** Opening Material supplied block **
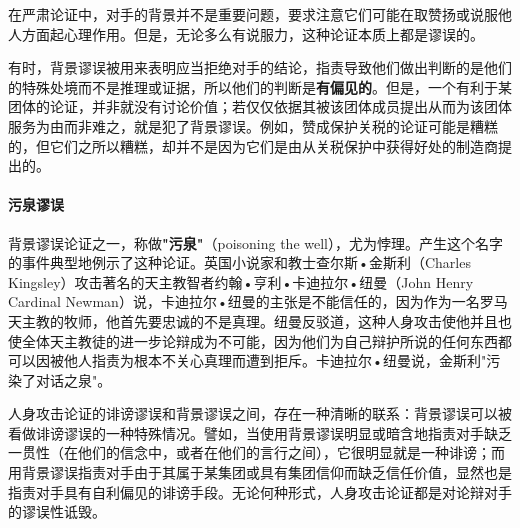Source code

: 在严肃论证中，对手的背景并不是重要问题，要求注意它们可能在取赞扬或说服他人方面起心理作用。但是，无论多么有说服力，这种论证本质上都是谬误的。

有时，背景谬误被用来表明应当拒绝对手的结论，指责导致他们做出判断的是他们的特殊处境而不是推理或证据，所以他们的判断是\textbf{有偏见的}。但是，一个有利于某团体的论证，并非就没有讨论价值；若仅仅依据其被该团体成员提出从而为该团体服务为由而非难之，就是犯了背景谬误。例如，赞成保护关税的论证可能是糟糕的，但它们之所以糟糕，却并不是因为它们是由从关税保护中获得好处的制造商提出的。

\paragraph{污泉谬误}
背景谬误论证之一，称做\textbf{"污泉"}（poisoning the well），尤为悖理。产生这个名字的事件典型地例示了这种论证。英国小说家和教士查尔斯•金斯利（Charles Kingsley）攻击著名的天主教智者约翰•亨利•卡迪拉尔•纽曼（John Henry Cardinal Newman）说，卡迪拉尔•纽曼的主张是不能信任的，因为作为一名罗马天主教的牧师，他首先要忠诚的不是真理。纽曼反驳道，这种人身攻击使他并且也使全体天主教徒的进一步论辩成为不可能，因为他们为自己辩护所说的任何东西都可以因被他人指责为根本不关心真理而遭到拒斥。卡迪拉尔•纽曼说，金斯利"污染了对话之泉"。

人身攻击论证的诽谤谬误和背景谬误之间，存在一种清晰的联系：背景谬误可以被看做诽谤谬误的一种特殊情况。譬如，当使用背景谬误明显或暗含地指责对手缺乏一贯性（在他们的信念中，或者在他们的言行之间），它很明显就是一种诽谤；而用背景谬误指责对手由于其属于某集团或具有集团信仰而缺乏信任价值，显然也是指责对手具有自利偏见的诽谤手段。无论何种形式，人身攻击论证都是对论辩对手的谬误性诋毁。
** Closing Material supplied block **
* What you should do *
Copy every line from the records above that contains the string "textbf".

* Solution to this task *
有时，背景谬误被用来表明应当拒绝对手的结论，指责导致他们做出判断的是他们的特殊处境而不是推理或证据，所以他们的判断是\textbf{有偏见的}。但是，一个有利于某团体的论证，并非就没有讨论价值；若仅仅依据其被该团体成员提出从而为该团体服务为由而非难之，就是犯了背景谬误。例如，赞成保护关税的论证可能是糟糕的，但它们之所以糟糕，却并不是因为它们是由从关税保护中获得好处的制造商提出的。
背景谬误论证之一，称做\textbf{"污泉"}（poisoning the well），尤为悖理。产生这个名字的事件典型地例示了这种论证。英国小说家和教士查尔斯•金斯利（Charles Kingsley）攻击著名的天主教智者约翰•亨利•卡迪拉尔•纽曼（John Henry Cardinal Newman）说，卡迪拉尔•纽曼的主张是不能信任的，因为作为一名罗马天主教的牧师，他首先要忠诚的不是真理。纽曼反驳道，这种人身攻击使他并且也使全体天主教徒的进一步论辩成为不可能，因为他们为自己辩护所说的任何东西都可以因被他人指责为根本不关心真理而遭到拒斥。卡迪拉尔•纽曼说，金斯利"污染了对话之泉"。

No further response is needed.